##### DATA PROVIDED

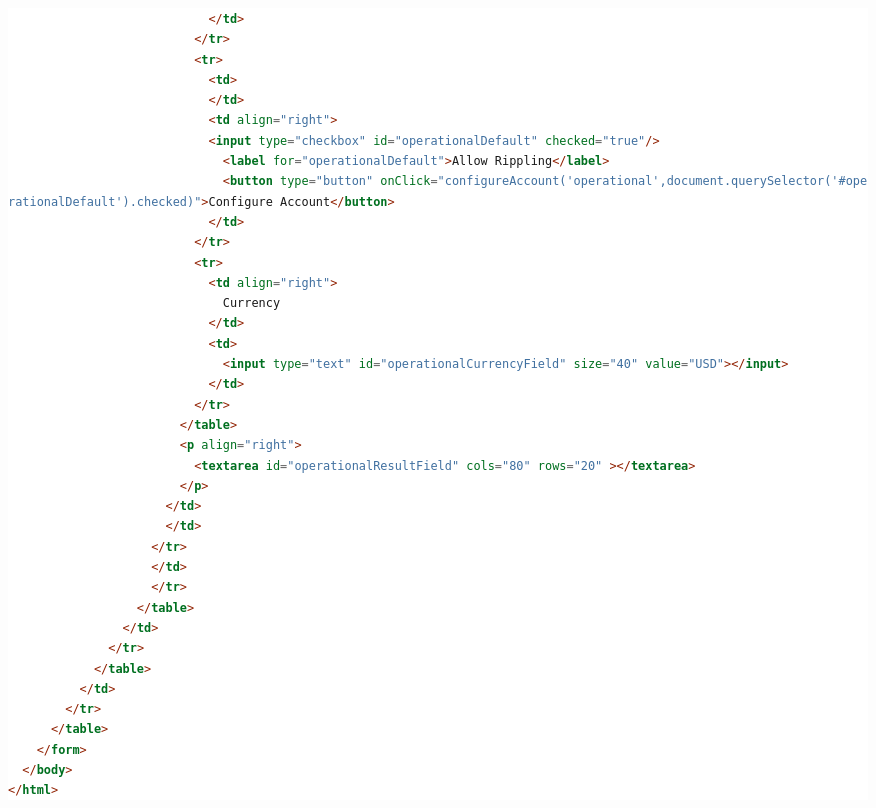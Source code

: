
 ```html
                            </td>
                          </tr>
                          <tr>
                            <td>
                            </td>
                            <td align="right">
                            <input type="checkbox" id="operationalDefault" checked="true"/>
                              <label for="operationalDefault">Allow Rippling</label>
                              <button type="button" onClick="configureAccount('operational',document.querySelector('#operationalDefault').checked)">Configure Account</button>
                            </td>
                          </tr>
                          <tr>
                            <td align="right">
                              Currency
                            </td>
                            <td>
                              <input type="text" id="operationalCurrencyField" size="40" value="USD"></input>
                            </td>
                          </tr>
                        </table>
                        <p align="right">
                          <textarea id="operationalResultField" cols="80" rows="20" ></textarea>
                        </p>
                      </td>
                      </td>
                    </tr>
                    </td>
                    </tr>
                  </table>
                </td>
              </tr>
            </table>
          </td>
        </tr>
      </table>
    </form>
  </body>
</html>
```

##########

**BRIEF**
Your reply must be one number, namely the count of lines above that hold the string "checked".

**REPLY TO THE EXERCISE**
2